Pros
Very flexible work schedule, nice campus.
Cons
General Mills used to be known as "Generous Mills" for their outstanding benefits. Over the past decade those benefits were slowing reduced while many companies competing for the same talent pool increased theirs. Sadly, General Mills benefits are now merely average but the "We're General Mills and we're special" sentiment pervades the recruiting and hiring process. They take great pride in benchmarking their pay against other companies and boasting about how they strive to hire the best. So if you've done that benchmarking and supposedly know the salary ranges of other companies for a given position, why then do they hire for the midpoint of the salary range? You'd think they'd realize that would get them the mid-point of the talent pool but alas, that reasoning has not penetrated. The real decline, though, started just prior to COVID. They brought in a new Chief Digital and Technology Officer, Jaime Montemayor. He came from 7-11 and PepsiCo and was never really in the office prior to COVID and as such had no concept of the rather nice, collaborative corporate culture that existed. Whether intentional or not, he started turning the culture into a competitive cesspool.
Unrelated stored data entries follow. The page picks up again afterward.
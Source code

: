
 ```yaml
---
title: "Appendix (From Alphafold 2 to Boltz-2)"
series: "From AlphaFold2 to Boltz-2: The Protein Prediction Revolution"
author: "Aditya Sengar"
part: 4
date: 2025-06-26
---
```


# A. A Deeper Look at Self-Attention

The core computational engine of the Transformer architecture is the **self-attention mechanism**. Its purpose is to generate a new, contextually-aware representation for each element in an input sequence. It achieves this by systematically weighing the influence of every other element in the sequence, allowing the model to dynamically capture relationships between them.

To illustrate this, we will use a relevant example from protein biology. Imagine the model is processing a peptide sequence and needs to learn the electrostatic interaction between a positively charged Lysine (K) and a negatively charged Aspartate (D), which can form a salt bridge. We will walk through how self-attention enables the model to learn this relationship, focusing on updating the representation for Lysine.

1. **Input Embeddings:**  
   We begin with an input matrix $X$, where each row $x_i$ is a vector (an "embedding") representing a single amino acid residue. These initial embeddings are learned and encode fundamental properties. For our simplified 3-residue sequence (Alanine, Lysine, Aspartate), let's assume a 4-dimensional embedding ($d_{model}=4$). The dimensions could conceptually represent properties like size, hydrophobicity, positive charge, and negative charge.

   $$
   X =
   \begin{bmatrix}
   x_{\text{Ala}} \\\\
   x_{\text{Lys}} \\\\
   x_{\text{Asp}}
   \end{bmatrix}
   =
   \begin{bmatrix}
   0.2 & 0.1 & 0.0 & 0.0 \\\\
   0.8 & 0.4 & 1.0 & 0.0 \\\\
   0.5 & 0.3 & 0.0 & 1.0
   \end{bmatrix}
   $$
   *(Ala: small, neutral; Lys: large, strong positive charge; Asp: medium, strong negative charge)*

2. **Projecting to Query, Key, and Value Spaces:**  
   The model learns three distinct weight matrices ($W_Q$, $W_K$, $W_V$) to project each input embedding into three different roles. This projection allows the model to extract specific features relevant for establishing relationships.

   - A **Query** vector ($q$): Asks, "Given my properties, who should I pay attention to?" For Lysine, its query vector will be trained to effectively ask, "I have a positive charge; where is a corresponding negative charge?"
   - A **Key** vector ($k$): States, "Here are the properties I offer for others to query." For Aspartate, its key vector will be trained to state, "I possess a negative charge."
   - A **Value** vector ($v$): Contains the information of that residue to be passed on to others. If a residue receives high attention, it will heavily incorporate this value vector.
Instead of encouraging others to work together the best rewards seemed to be for those who threw others under the bus. And Heaven help you if you were a director that disagreed with him. Jaime almost single-handedly dismantled the collaborative culture in a little over a year. General Mills is bleeding employees right now. A lot of their best employees in the technology areas have left or are leaving. Management is freaked out by the departures and are trying to figure out why people are leaving in droves. Unfortunately they haven't thought to really ask those that are leaving.